Ghia started approaching restaurants about wholesale orders last holiday season, founder Melanie Masarin said, and the company now has roughly 250 to 300 accounts, which include restaurants and some hotels.
But it’s not entirely back to business as usual: Zupan from United Sodas of America said, for instance, that getting enough inventory to stay in stock is still a challenge. “When your projections are outpacing yourself by three to four times what you anticipated you can’t just turn around and get three to four times more production time immediately,” she said.
Zupan said that while the pandemic didn’t make her entirely rethink the growth strategy for United Sodas of America, “what we’ve found is a diversified strategy is going be really important for us because consumer behavior are changing so rapidly.” The brand’s drinks are now available for sale in select retail stores in addition to its website, and the brand is launching on Amazon soon.
Additionally, as the Delta variant spreads around the country, some founders are finding that they are having to once again make contingency plans.
“If you would have spoken to me two weeks ago, I would have said oh we would have had a ton of events, a party in October,” Masarin said. Now, she’s not so sure.
Square buys Afterpay
It’s an exciting time to be in the buy-now, pay-later space. On Sunday, Square announced that it’s acquiring Afterpay for $29 billion in an all-stock deal. It’s a new development in the ever-growing payments wars.
“Square and Afterpay have a shared purpose. We built our business to make the financial system more fair, accessible and inclusive, and Afterpay has built a trusted brand aligned with those principles,” Square CEO Jack Dorsey said in a statement announcing the acquisition.
As my colleague Gabriela Barkho reported last February, Afterpay has spent the last year building out its in-store payment options. It’s inked partnerships with more than a few high-profile retailers, too, including Aritzia, Fabletics, Crocs and Forever 21. But, that doesn’t mean online brands aren’t involved. In fact, this acquisition is likely a way for Square and Afterpay alike to grow both their online and offline businesses. “I can envision plenty of opportunities for Square to promote Afterpay’s installment plans in stores (since it has so many payment processing relationships with merchants) and online (via merchants and also through Cash App),” Ted Rossman, senior industry analyst at CreditCards.com, wrote in an email.

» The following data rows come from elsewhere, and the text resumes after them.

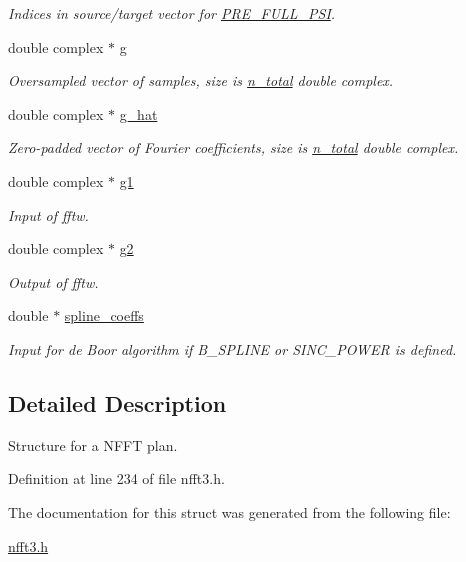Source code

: \begin{CompactItemize}
\begin{CompactList}\small\item\em Indices in source/target vector for \hyperlink{group__nfft_ga21}{PRE\_\-FULL\_\-PSI}. \item\end{CompactList}\item 
\hypertarget{structnfft__plan_o22}{
double complex $\ast$ \hyperlink{structnfft__plan_o22}{g}}
\label{structnfft__plan_o22}

\begin{CompactList}\small\item\em Oversampled vector of samples, size is \hyperlink{structnfft__plan_o8}{n\_\-total} double complex. \item\end{CompactList}\item 
\hypertarget{structnfft__plan_o23}{
double complex $\ast$ \hyperlink{structnfft__plan_o23}{g\_\-hat}}
\label{structnfft__plan_o23}

\begin{CompactList}\small\item\em Zero-padded vector of Fourier coefficients, size is \hyperlink{structnfft__plan_o8}{n\_\-total} double complex. \item\end{CompactList}\item 
\hypertarget{structnfft__plan_o24}{
double complex $\ast$ \hyperlink{structnfft__plan_o24}{g1}}
\label{structnfft__plan_o24}

\begin{CompactList}\small\item\em Input of fftw. \item\end{CompactList}\item 
\hypertarget{structnfft__plan_o25}{
double complex $\ast$ \hyperlink{structnfft__plan_o25}{g2}}
\label{structnfft__plan_o25}

\begin{CompactList}\small\item\em Output of fftw. \item\end{CompactList}\item 
\hypertarget{structnfft__plan_o26}{
double $\ast$ \hyperlink{structnfft__plan_o26}{spline\_\-coeffs}}
\label{structnfft__plan_o26}

\begin{CompactList}\small\item\em Input for de Boor algorithm if B\_\-SPLINE or SINC\_\-POWER is defined. \item\end{CompactList}\end{CompactItemize}


\subsection{Detailed Description}
Structure for a NFFT plan. 



Definition at line 234 of file nfft3.h.

The documentation for this struct was generated from the following file:\begin{CompactItemize}
\item 
\hyperlink{nfft3_8h}{nfft3.h}\end{CompactItemize}
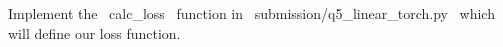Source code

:\item {}
Implement the ~calc_loss~ function in ~submission/q5_linear_torch.py~ which will define our loss function.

Still, this doesn’t mean the war is over. Klarna, for example, announced last week that it’s acquiring Apprl, a platform that works with influencers and retailers. And Bloomberg reported earlier this month that Apple is working on its own buy-now, pay-later service with Goldman Sachs.
What I’m reading
- The Wall Street Journal looked into fast fashion app Shein — focusing on the company’s supply chain allows it to sell such inexpensive garments.
- Social media is now all about commerce. Retail Dive mapped out how the major players — like Facebook, Pinterest and Snap — are trying to compete more with online retailers.
- It was a big quarter for Shopify, to say the least. For the first time ever, its revenue surpassed $1 billion — that’s quite a milestone.
What we’ve covered
- Shapewear brands are rebranding their products as ideal for everyday wear, and getting into new categories like loungewear, as people’s wardrobes get more casual.
- Retailers are still using “staycation” messaging to promote new products, as they want people to keep investing in their homes even as travel ramps back up.
- Foxtrot CMO Carla Dunham stopped by the Modern Retail podcast to discuss the convenience store chain’s expansion plans.